Article Search

 


Upcoming Exhibitions

Gifts For All Occasions


Artist Search


Sainsbury Centre for Visual Art


Norfolk Museums & Archeology Services

Colchester Institute

University Campus Suffolk

Are you a collector? Read about Caro, Longueville, Aitchison and Ackroyd here

Green Pebble artists speak their minds in their blogs


Green Pebble Magazine

Articles> Robert Priseman

Robert Priseman: Head Space
Green Pebble June 2009 issue

 

 

 

 

 


Image published with permission of The Goldmark Gallery

Enter a room, any room, and what does a person know about its history? Do they sense the drama that has unfolded there in the past or is the room neutral, reflecting only what we choose to project onto it?
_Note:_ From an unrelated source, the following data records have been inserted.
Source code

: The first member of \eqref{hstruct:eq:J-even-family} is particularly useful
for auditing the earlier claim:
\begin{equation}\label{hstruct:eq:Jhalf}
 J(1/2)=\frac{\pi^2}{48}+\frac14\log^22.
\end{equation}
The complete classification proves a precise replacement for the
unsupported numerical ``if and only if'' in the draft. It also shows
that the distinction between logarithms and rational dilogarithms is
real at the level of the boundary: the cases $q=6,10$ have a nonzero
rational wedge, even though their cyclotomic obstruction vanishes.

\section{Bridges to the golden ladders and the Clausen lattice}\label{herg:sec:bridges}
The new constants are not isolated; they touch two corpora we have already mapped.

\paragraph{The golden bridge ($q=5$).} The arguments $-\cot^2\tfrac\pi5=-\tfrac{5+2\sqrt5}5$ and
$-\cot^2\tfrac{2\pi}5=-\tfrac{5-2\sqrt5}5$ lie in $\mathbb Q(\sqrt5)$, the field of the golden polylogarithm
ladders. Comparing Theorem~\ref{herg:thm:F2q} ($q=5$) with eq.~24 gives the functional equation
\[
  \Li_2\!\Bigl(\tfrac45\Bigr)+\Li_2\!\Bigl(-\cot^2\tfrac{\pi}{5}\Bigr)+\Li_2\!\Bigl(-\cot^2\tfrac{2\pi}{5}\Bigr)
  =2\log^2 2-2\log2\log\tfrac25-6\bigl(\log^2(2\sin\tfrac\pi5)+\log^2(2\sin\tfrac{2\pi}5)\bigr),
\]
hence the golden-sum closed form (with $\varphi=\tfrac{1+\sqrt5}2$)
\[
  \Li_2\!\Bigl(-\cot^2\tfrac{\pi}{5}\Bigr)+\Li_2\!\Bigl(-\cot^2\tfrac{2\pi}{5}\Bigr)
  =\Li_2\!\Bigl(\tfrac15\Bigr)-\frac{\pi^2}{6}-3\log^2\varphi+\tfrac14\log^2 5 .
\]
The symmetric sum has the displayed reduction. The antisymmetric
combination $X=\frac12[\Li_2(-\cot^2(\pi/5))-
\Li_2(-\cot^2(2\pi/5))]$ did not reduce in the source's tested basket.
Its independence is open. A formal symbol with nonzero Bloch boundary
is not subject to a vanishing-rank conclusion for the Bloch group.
What if someone has died there, committed suicide, or been executed? Is there a way of judging the event just from observing the space?

For Robert Priseman, these are some of the questions he seeks to address with his large, eerily still oil paintings of ‘spaces’. Whether the subject matter is a hospital surgery, a hallway or an execution chamber, his paintings and etchings invite the viewer to step onto an abandoned stage after the drama has passed, and to reflect on the life-changing, often ugly, events that have been played out there.

‘Don’t get me wrong, I like things that are really beautiful,’ Robert says over lunch at his home and studio in Wivenhoe, Essex. ‘But I want to draw people in, in order to show them something that isn’t so beautiful.’

The dichotomy he creates has a ‘push-me-pull-you’ effect which he achieves by removing all figures from the composition and then stripping down colour, perspective and subject matter to the point where the viewer becomes the figure in the painting.

‘You’re engaged before you realize what it is you’re looking at,’ he explains. ‘The idea is to create an environment which has the initial appearance of being quite soothing. I like the idea of someone coming across one of my paintings and thinking, Oh, that’s interesting and then realizing what they’re looking at and going, Ugh! To me, that creates a fuller sense of engagement; it becomes intellectually interesting.’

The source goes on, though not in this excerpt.